Bishop Susan Morrison
Biography
Bishop Susan Murch Morrison was born in January 1943 in Dunkirk, New York. A brother was born two-and-a-half years later and a sister ten years later. After service in World War II, Morrison’s father went to university and tried different jobs before settling in at the DuPont Company. The family moved to Delaware when Susan was starting middle school. While the family was not actively religious, Susan recalls experiencing a strong call to mission work when she was young.
She decided to enroll at Drew University in September 1961 for her undergraduate studies because the school had some religious affiliation. The campus minister Jim Sessions had a significant impact on Susan’s development during her time there. She spent a semester studying political science in London. She also participated in Civil Right activities, traveling to Alabama to assist with voter registration. When she shared her call to mission work with Sessions, he encouraged her to explore the US-4 mission program with the United Methodist Board of Global Ministries. Susan was accepted into the program and was sent with a team to work in a community outside Rio de Janeiro in Brazil. For three and a half years they lived with Brazilian families and provided training in literacy, health care and community development. That experience began to broaden Morrison’s worldview and global perspective.
Upon her return to the U.S., Morrison traveled around the country speaking on campuses about her mission experience. She decided to enroll in Boston University School of Theology in the fall of 1969. During her seminary years she spent one summer organizing for welfare rights in Minnesota and another summer in Cuernavaca, Mexico studying Spanish. She was president of the student body and got to know the resident Bishop James Mathews who became a mentor. She graduated magna cum laude in 1972.
Morrison was the first woman ordained to be a deacon in the Peninsula-Delaware Conference by Bishop John Wesley Lord. She received a fellowship to spend the year following seminary studying at the Facultad de Teologico in Buenos Aires and with the Benedictine order in Rome. Bishop James Matthews had moved to the Baltimore-Washington Conference. Morrison reached out to him for a pastoral position there since he was known to be supportive of women clergy and the conference had more international elements. She was ordained an elder by Bishop Matthews and appointed to Marvin Memorial United Methodist Church in Silver Spring, Maryland.
The seven years Morrison spent on the pastoral staff of Marvin Memorial was an immersive learning experience in congregational ministry. She had little prior experience being part of or leading a congregation. During this time she also enrolled in and completed the Doctor of Ministry program at Wesley Theological Seminary. In 1978 she was appointed to Beltsville United Methodist Church.
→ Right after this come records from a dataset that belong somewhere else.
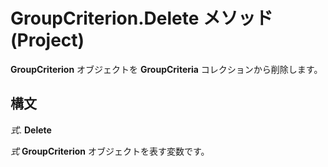 
# GroupCriterion.Delete メソッド (Project)

 **GroupCriterion** オブジェクトを **GroupCriteria** コレクションから削除します。


## 構文

 _式_. **Delete**

 _式_ **GroupCriterion** オブジェクトを表す変数です。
Morrison cultivated connections with the few other women clergy serving at that time; they began meeting in her living room. The clergywomen developed strong spiritual bonds in worship, music and shared experience. Colleagues Susan Beehler and Jan Powers were gifted musicians who wrote songs from their collective experience. The clergywomen formed a choir to sing at worship events and at conferences, playing an important role in nurturing feminist perspectives and experiences in The United Methodist Church.
During this time Morrison got to know Jean Young, another clergy in the conference. They gradually moved into a primary relationship which they have sustained since that time. Given the anti-LGBT policies in the United Methodist Church at that time, Morrison chose not to publicly declare her orientation and relationship, although it was widely known in church circles.
In 1980, she was appointed by Bishop Mathews as the district superintendent of the Baltimore Northwest District, again the first woman in the conference to hold such a position. She held several other leadership positions in the church, including being a delegate to General Conference. In 1986, Bishop Joe Yeakel appointed her to be the Council Director for the Baltimore-Washington Annual Conference.
1988 was an extraordinary year for Morrison. She was nominated by the Council of Bishop to serve on the Judicial Council—the top judicial body of United Methodism—and was elected to that position at the General Conference. She also was invited to serve on the committee to develop a new Book of Worship by the church’s worship division. That committee elected her to be its chairperson. Then that summer the Northeastern Jurisdictional Conference elected her to be a bishop. Because of her role on the Judicial Council she was not a delegate to the jurisdictional conference. She was present and supporting the candidacy of another woman for the episcopacy. After several inconclusive ballots, she began receiving an ever-increasing number of votes, finally resulting in receiving the needed vote total for election. At age 45, she became the first woman bishop in the jurisdiction and was assigned to the Philadelphia Area.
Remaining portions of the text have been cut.